--- Data excerpts Enclosed Below ---
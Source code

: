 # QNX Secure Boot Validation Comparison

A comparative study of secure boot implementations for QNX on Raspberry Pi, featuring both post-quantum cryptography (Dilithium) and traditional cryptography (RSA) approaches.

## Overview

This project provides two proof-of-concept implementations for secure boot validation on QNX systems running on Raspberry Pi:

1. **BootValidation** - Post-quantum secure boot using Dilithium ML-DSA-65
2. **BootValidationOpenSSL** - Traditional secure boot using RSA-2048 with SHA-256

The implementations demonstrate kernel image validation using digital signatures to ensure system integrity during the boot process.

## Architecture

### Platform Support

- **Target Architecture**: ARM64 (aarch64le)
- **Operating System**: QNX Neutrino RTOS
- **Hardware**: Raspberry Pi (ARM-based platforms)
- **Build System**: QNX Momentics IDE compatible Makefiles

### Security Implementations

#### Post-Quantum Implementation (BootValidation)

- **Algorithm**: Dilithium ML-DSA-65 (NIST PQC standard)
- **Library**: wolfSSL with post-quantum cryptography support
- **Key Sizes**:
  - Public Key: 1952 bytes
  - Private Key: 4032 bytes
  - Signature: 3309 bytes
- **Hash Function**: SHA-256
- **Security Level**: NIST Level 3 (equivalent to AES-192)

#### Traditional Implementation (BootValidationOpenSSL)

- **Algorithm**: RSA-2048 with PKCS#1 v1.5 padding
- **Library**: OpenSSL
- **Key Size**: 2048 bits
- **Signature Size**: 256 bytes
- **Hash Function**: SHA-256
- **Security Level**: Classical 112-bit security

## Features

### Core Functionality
--- End of Enclosed Data excerpts ---
What is expected:
The records above must be transcribed line for line, exactly.

Expected answer:
Source code

: # QNX Secure Boot Validation Comparison

A comparative study of secure boot implementations for QNX on Raspberry Pi, featuring both post-quantum cryptography (Dilithium) and traditional cryptography (RSA) approaches.

## Overview

This project provides two proof-of-concept implementations for secure boot validation on QNX systems running on Raspberry Pi:

1. **BootValidation** - Post-quantum secure boot using Dilithium ML-DSA-65
2. **BootValidationOpenSSL** - Traditional secure boot using RSA-2048 with SHA-256

The implementations demonstrate kernel image validation using digital signatures to ensure system integrity during the boot process.

## Architecture

### Platform Support

- **Target Architecture**: ARM64 (aarch64le)
- **Operating System**: QNX Neutrino RTOS
- **Hardware**: Raspberry Pi (ARM-based platforms)
- **Build System**: QNX Momentics IDE compatible Makefiles

### Security Implementations

#### Post-Quantum Implementation (BootValidation)

- **Algorithm**: Dilithium ML-DSA-65 (NIST PQC standard)
- **Library**: wolfSSL with post-quantum cryptography support
- **Key Sizes**:
  - Public Key: 1952 bytes
  - Private Key: 4032 bytes
  - Signature: 3309 bytes
- **Hash Function**: SHA-256
- **Security Level**: NIST Level 3 (equivalent to AES-192)

#### Traditional Implementation (BootValidationOpenSSL)

- **Algorithm**: RSA-2048 with PKCS#1 v1.5 padding
- **Library**: OpenSSL
- **Key Size**: 2048 bits
- **Signature Size**: 256 bytes
- **Hash Function**: SHA-256
- **Security Level**: Classical 112-bit security

## Features

### Core Functionality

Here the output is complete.